- **YOUR ASSIGNMENT**
Using the listing below, keep only the lines with the word "going" and copy them.

◆ ◆ ◆ ◆ ◆

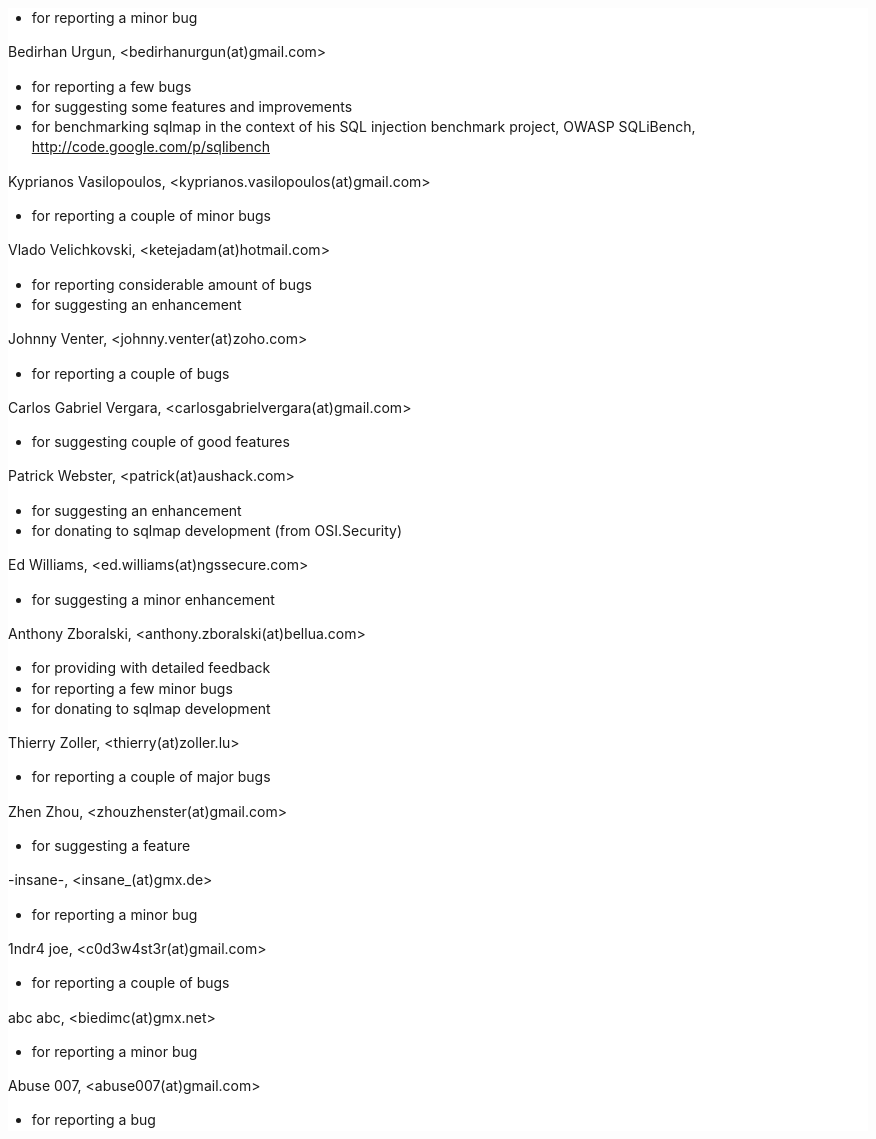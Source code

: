 * for reporting a minor bug

Bedirhan Urgun, <bedirhanurgun(at)gmail.com>

* for reporting a few bugs
* for suggesting some features and improvements
* for benchmarking sqlmap in the context of his SQL injection benchmark project, OWASP SQLiBench, <http://code.google.com/p/sqlibench>

Kyprianos Vasilopoulos, <kyprianos.vasilopoulos(at)gmail.com>

* for reporting a couple of minor bugs

Vlado Velichkovski, <ketejadam(at)hotmail.com>

* for reporting considerable amount of bugs
* for suggesting an enhancement

Johnny Venter, <johnny.venter(at)zoho.com>

* for reporting a couple of bugs

Carlos Gabriel Vergara, <carlosgabrielvergara(at)gmail.com>

* for suggesting couple of good features

Patrick Webster, <patrick(at)aushack.com>

* for suggesting an enhancement
* for donating to sqlmap development (from OSI.Security)

Ed Williams, <ed.williams(at)ngssecure.com>

* for suggesting a minor enhancement

Anthony Zboralski, <anthony.zboralski(at)bellua.com>

* for providing with detailed feedback
* for reporting a few minor bugs
* for donating to sqlmap development

Thierry Zoller, <thierry(at)zoller.lu>

* for reporting a couple of major bugs

Zhen Zhou, <zhouzhenster(at)gmail.com>

* for suggesting a feature

-insane-, <insane_(at)gmx.de>

* for reporting a minor bug

1ndr4 joe, <c0d3w4st3r(at)gmail.com>

* for reporting a couple of bugs

abc abc, <biedimc(at)gmx.net>

* for reporting a minor bug

Abuse 007, <abuse007(at)gmail.com>

* for reporting a bug
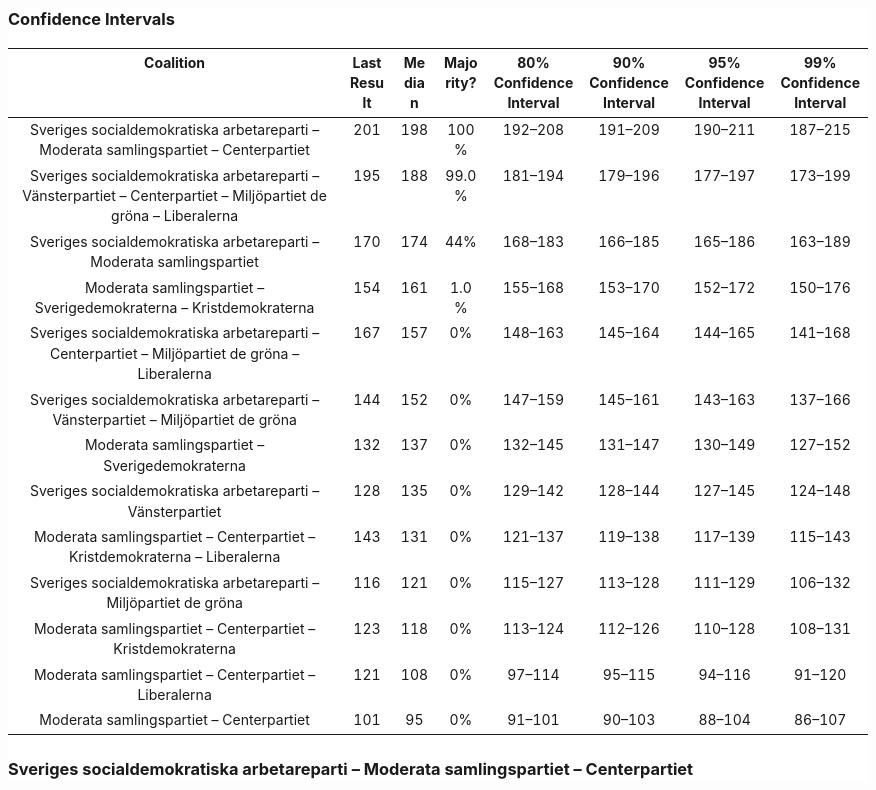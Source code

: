 ### Confidence Intervals

| Coalition | Last Result | Median | Majority? | 80% Confidence Interval | 90% Confidence Interval | 95% Confidence Interval | 99% Confidence Interval |
|:---------:|:-----------:|:------:|:---------:|:-----------------------:|:-----------------------:|:-----------------------:|:-----------------------:|
| Sveriges socialdemokratiska arbetareparti – Moderata samlingspartiet – Centerpartiet | 201 | 198 | 100% | 192–208 | 191–209 | 190–211 | 187–215 |
| Sveriges socialdemokratiska arbetareparti – Vänsterpartiet – Centerpartiet – Miljöpartiet de gröna – Liberalerna | 195 | 188 | 99.0% | 181–194 | 179–196 | 177–197 | 173–199 |
| Sveriges socialdemokratiska arbetareparti – Moderata samlingspartiet | 170 | 174 | 44% | 168–183 | 166–185 | 165–186 | 163–189 |
| Moderata samlingspartiet – Sverigedemokraterna – Kristdemokraterna | 154 | 161 | 1.0% | 155–168 | 153–170 | 152–172 | 150–176 |
| Sveriges socialdemokratiska arbetareparti – Centerpartiet – Miljöpartiet de gröna – Liberalerna | 167 | 157 | 0% | 148–163 | 145–164 | 144–165 | 141–168 |
| Sveriges socialdemokratiska arbetareparti – Vänsterpartiet – Miljöpartiet de gröna | 144 | 152 | 0% | 147–159 | 145–161 | 143–163 | 137–166 |
| Moderata samlingspartiet – Sverigedemokraterna | 132 | 137 | 0% | 132–145 | 131–147 | 130–149 | 127–152 |
| Sveriges socialdemokratiska arbetareparti – Vänsterpartiet | 128 | 135 | 0% | 129–142 | 128–144 | 127–145 | 124–148 |
| Moderata samlingspartiet – Centerpartiet – Kristdemokraterna – Liberalerna | 143 | 131 | 0% | 121–137 | 119–138 | 117–139 | 115–143 |
| Sveriges socialdemokratiska arbetareparti – Miljöpartiet de gröna | 116 | 121 | 0% | 115–127 | 113–128 | 111–129 | 106–132 |
| Moderata samlingspartiet – Centerpartiet – Kristdemokraterna | 123 | 118 | 0% | 113–124 | 112–126 | 110–128 | 108–131 |
| Moderata samlingspartiet – Centerpartiet – Liberalerna | 121 | 108 | 0% | 97–114 | 95–115 | 94–116 | 91–120 |
| Moderata samlingspartiet – Centerpartiet | 101 | 95 | 0% | 91–101 | 90–103 | 88–104 | 86–107 |

### Sveriges socialdemokratiska arbetareparti – Moderata samlingspartiet – Centerpartiet

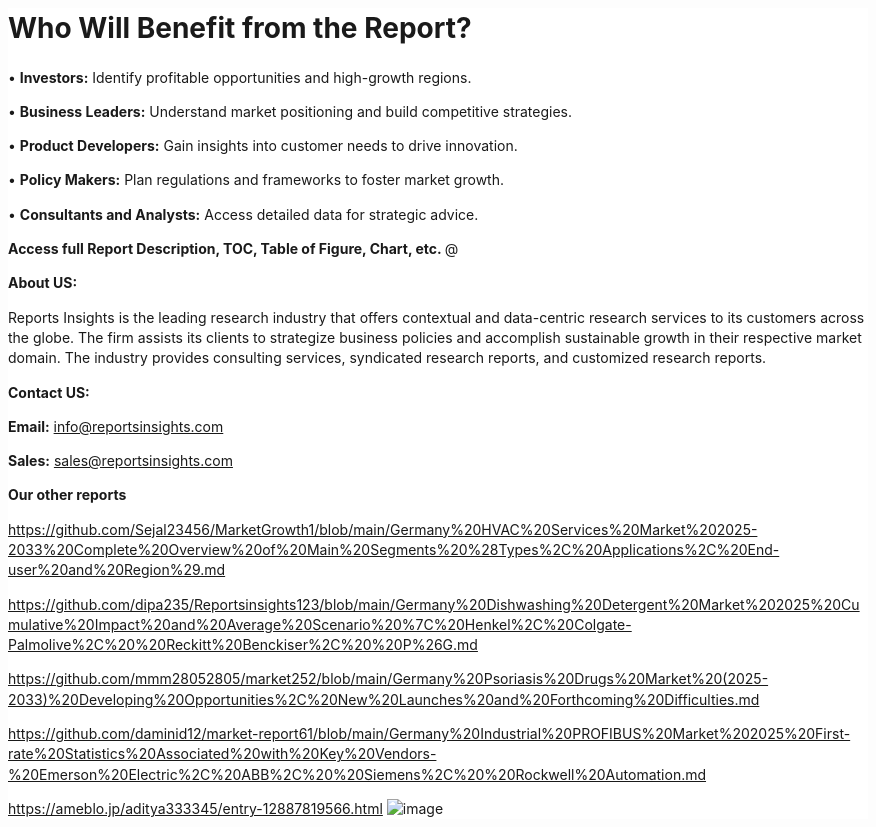 # <strong>Who Will Benefit from the Report?</strong>

• <strong>Investors:</strong> Identify profitable opportunities and high-growth regions.

• <strong>Business Leaders:</strong> Understand market positioning and build competitive strategies.

• <strong>Product Developers:</strong> Gain insights into customer needs to drive innovation.

• <strong>Policy Makers:</strong> Plan regulations and frameworks to foster market growth.

• <strong>Consultants and Analysts:</strong> Access detailed data for strategic advice.
</ul>
<strong>Access full Report Description, TOC, Table of Figure, Chart, etc. </strong>@  <a href= style=color:#0000ff;></a></font>

<strong><strong>About US</strong>:</strong>

Reports Insights is the leading research industry that offers contextual and data-centric research services to its customers across the globe. The firm assists its clients to strategize business policies and accomplish sustainable growth in their respective market domain. The industry provides consulting services, syndicated research reports, and customized research reports.

<strong>Contact US:</strong>

<p class=""""><b>Email:</b> <a href=mailto:info@reportsinsights.com>info@reportsinsights.com</a></p>
<p class=""""><b>Sales:</b> <a href=mailto:sales@reportsinsights.com>sales@reportsinsights.com</a></p>

<strong>Our other reports</strong>

<a href=https://github.com/Sejal23456/MarketGrowth1/blob/main/Germany%20HVAC%20Services%20Market%202025-2033%20Complete%20Overview%20of%20Main%20Segments%20%28Types%2C%20Applications%2C%20End-user%20and%20Region%29.md>https://github.com/Sejal23456/MarketGrowth1/blob/main/Germany%20HVAC%20Services%20Market%202025-2033%20Complete%20Overview%20of%20Main%20Segments%20%28Types%2C%20Applications%2C%20End-user%20and%20Region%29.md</a>

<a href=https://github.com/dipa235/Reportsinsights123/blob/main/Germany%20Dishwashing%20Detergent%20Market%202025%20Cumulative%20Impact%20and%20Average%20Scenario%20%7C%20Henkel%2C%20Colgate-Palmolive%2C%20%20Reckitt%20Benckiser%2C%20%20P%26G.md>https://github.com/dipa235/Reportsinsights123/blob/main/Germany%20Dishwashing%20Detergent%20Market%202025%20Cumulative%20Impact%20and%20Average%20Scenario%20%7C%20Henkel%2C%20Colgate-Palmolive%2C%20%20Reckitt%20Benckiser%2C%20%20P%26G.md</a>

<a href=https://github.com/mmm28052805/market252/blob/main/Germany%20Psoriasis%20Drugs%20Market%20(2025-2033)%20Developing%20Opportunities%2C%20New%20Launches%20and%20Forthcoming%20Difficulties.md>https://github.com/mmm28052805/market252/blob/main/Germany%20Psoriasis%20Drugs%20Market%20(2025-2033)%20Developing%20Opportunities%2C%20New%20Launches%20and%20Forthcoming%20Difficulties.md</a>

<a href=https://github.com/daminid12/market-report61/blob/main/Germany%20Industrial%20PROFIBUS%20Market%202025%20First-rate%20Statistics%20Associated%20with%20Key%20Vendors-%20Emerson%20Electric%2C%20ABB%2C%20%20Siemens%2C%20%20Rockwell%20Automation.md>https://github.com/daminid12/market-report61/blob/main/Germany%20Industrial%20PROFIBUS%20Market%202025%20First-rate%20Statistics%20Associated%20with%20Key%20Vendors-%20Emerson%20Electric%2C%20ABB%2C%20%20Siemens%2C%20%20Rockwell%20Automation.md</a>

<a href=https://ameblo.jp/aditya333345/entry-12887819566.html>https://ameblo.jp/aditya333345/entry-12887819566.html</a>
![image](https://github.com/user-attachments/assets/3403725c-dedc-40de-b8f1-2a675cb6037d)
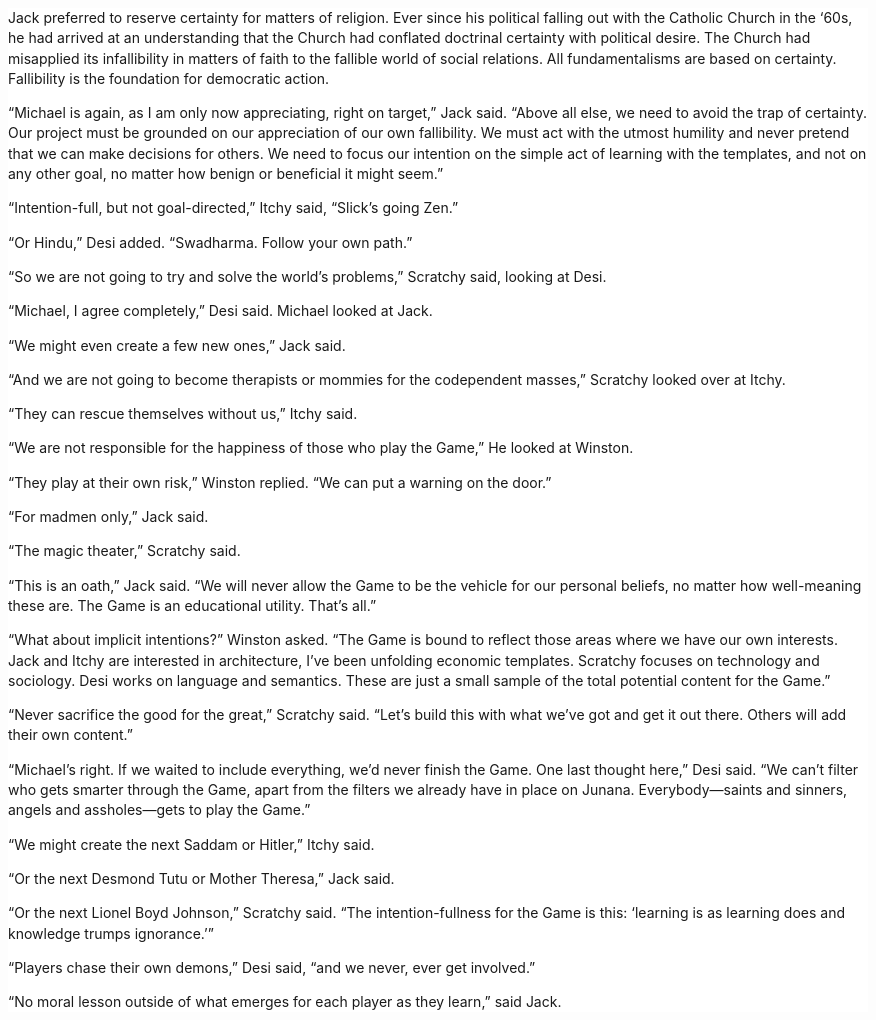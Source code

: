 Jack preferred to reserve certainty for matters of religion. Ever since his political falling out with the Catholic Church in the ‘60s, he had arrived at an understanding that the Church had conflated doctrinal certainty with political desire. The Church had misapplied its infallibility in matters of faith to the fallible world of social relations. All fundamentalisms are based on certainty. Fallibility is the foundation for democratic action.

“Michael is again, as I am only now appreciating, right on target,” Jack said. “Above all else, we need to avoid the trap of certainty. Our project must be grounded on our appreciation of our own fallibility. We must act with the utmost humility and never pretend that we can make decisions for others. We need to focus our intention on the simple act of learning with the templates, and not on any other goal, no matter how benign or beneficial it might seem.”

“Intention-full, but not goal-directed,” Itchy said, “Slick’s going Zen.”

“Or Hindu,” Desi added. “Swadharma. Follow your own path.”

“So we are not going to try and solve the world’s problems,” Scratchy said, looking at Desi.

“Michael, I agree completely,” Desi said. Michael looked at Jack.

“We might even create a few new ones,” Jack said.

“And we are not going to become therapists or mommies for the codependent masses,” Scratchy looked over at Itchy.

“They can rescue themselves without us,” Itchy said.

“We are not responsible for the happiness of those who play the Game,” He looked at Winston.

“They play at their own risk,” Winston replied. “We can put a warning on the door.”

“For madmen only,” Jack said.

“The magic theater,” Scratchy said.

“This is an oath,” Jack said. “We will never allow the Game to be the vehicle for our personal beliefs, no matter how well-meaning these are. The Game is an educational utility. That’s all.”

“What about implicit intentions?” Winston asked. “The Game is bound to reflect those areas where we have our own interests. Jack and Itchy are interested in architecture, I’ve been unfolding economic templates. Scratchy focuses on technology and sociology. Desi works on language and semantics. These are just a small sample of the total potential content for the Game.”

“Never sacrifice the good for the great,” Scratchy said. “Let’s build this with what we’ve got and get it out there. Others will add their own content.”

“Michael’s right. If we waited to include everything, we’d never finish the Game. One last thought here,” Desi said. “We can’t filter who gets smarter through the Game, apart from the filters we already have in place on Junana. Everybody—saints and sinners, angels and assholes—gets to play the Game.”

“We might create the next Saddam or Hitler,” Itchy said.

“Or the next Desmond Tutu or Mother Theresa,” Jack said.

“Or the next Lionel Boyd Johnson,” Scratchy said. “The intention-fullness for the Game is this: ‘learning is as learning does and knowledge trumps ignorance.’”

“Players chase their own demons,” Desi said, “and we never, ever get involved.”

“No moral lesson outside of what emerges for each player as they learn,” said Jack.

◆ ◆ ◆ ◆ ◆

- **EXERCISE RESPONSE**
“Intention-full, but not goal-directed,” Itchy said, “Slick’s going Zen.”
“So we are not going to try and solve the world’s problems,” Scratchy said, looking at Desi.
“And we are not going to become therapists or mommies for the codependent masses,” Scratchy looked over at Itchy.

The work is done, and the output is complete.